Creation: 1985-1997 Creation: undated
 Collection
Accession: 2673

Abstract

The Hoyt Group, Inc. was an industrial design and marketing consultancy firm established by Earl E. Hoyt, Jr. (1936-2024). Hoyt was introduced to design at an early age. His mother was a talented textile designer who worked at her drawing board at home for additional income. At a very young age, Hoyt wrote to General Motors to explain his interest in designing cars. He received a return letter and was introduced to the term "Industrial Designer." After graduating from Pratt Institute, he began his career in Donald Deskey's New York office. Hoyt's career is well documented in this small collection. The collection is divided into four series: Series I. Clients and Projects; Series II. Sketches; Series III. Design Models; Series IV. Products/Packaging.

Dates

  • Creation: 1985-1997
  • Creation: undated

Creator

Extent

3 Linear Feet

Historical Note

The Hoyt Group, Inc. was an industrial design and marketing consultancy firm established by Earl E. Hoyt, Jr. (1936-2024). Hoyt was introduced to design at an early age. His mother was a talented textile designer, who worked at her drawing board at home for additional income. At a very young age Hoyt wrote to General Motors explaining his interest in designing cars. He received a return letter and was introduced to the term "Industrial Designer."

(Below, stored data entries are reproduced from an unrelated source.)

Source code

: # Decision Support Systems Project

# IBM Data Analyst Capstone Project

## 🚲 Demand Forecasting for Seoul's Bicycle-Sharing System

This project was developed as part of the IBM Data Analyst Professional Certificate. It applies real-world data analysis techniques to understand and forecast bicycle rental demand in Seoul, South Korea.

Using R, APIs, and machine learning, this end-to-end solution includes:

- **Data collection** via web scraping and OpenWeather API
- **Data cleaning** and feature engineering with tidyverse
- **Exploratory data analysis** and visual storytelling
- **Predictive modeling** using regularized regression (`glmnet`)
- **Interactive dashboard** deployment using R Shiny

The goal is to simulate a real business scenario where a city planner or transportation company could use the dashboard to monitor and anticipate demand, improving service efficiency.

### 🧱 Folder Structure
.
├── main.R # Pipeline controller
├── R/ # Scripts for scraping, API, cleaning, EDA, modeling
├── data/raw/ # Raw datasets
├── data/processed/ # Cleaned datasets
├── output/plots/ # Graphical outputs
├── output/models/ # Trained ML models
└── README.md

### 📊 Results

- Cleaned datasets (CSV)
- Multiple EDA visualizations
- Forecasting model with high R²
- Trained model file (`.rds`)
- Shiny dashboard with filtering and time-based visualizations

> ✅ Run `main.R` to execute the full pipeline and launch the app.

Hoyt graduated with honors from the Pratt Institute in 1960. He immediately began work in the New York City office of Donald Deskey Associates, during which time Hoyt designed and patented new packaging for Johnson & Johnson's dental floss dispenser, a design that is widely recognizable and still in use today. During his five-year career with the Deskey firm, he contributed to the Century 21 Exposition World's Fair at Seattle in 1962, and assisted with the design of the Travelers Life Insurance Pavillion at the 1964 New York World's Fair.

In 1965, The Hoyt Group began with groundbreaking work in packaging design. With the understanding that the package was the product - as with Jiffy Pop Microwave Popcorn, the Seashell Air Freshener by Reckitt & Coleman, Inc., Dap Patch Stick and Dap Caulk tube, Airwick's Carpet Fresh and Magic Mushroom Air Freshener, and Snap Plus Oil Boost.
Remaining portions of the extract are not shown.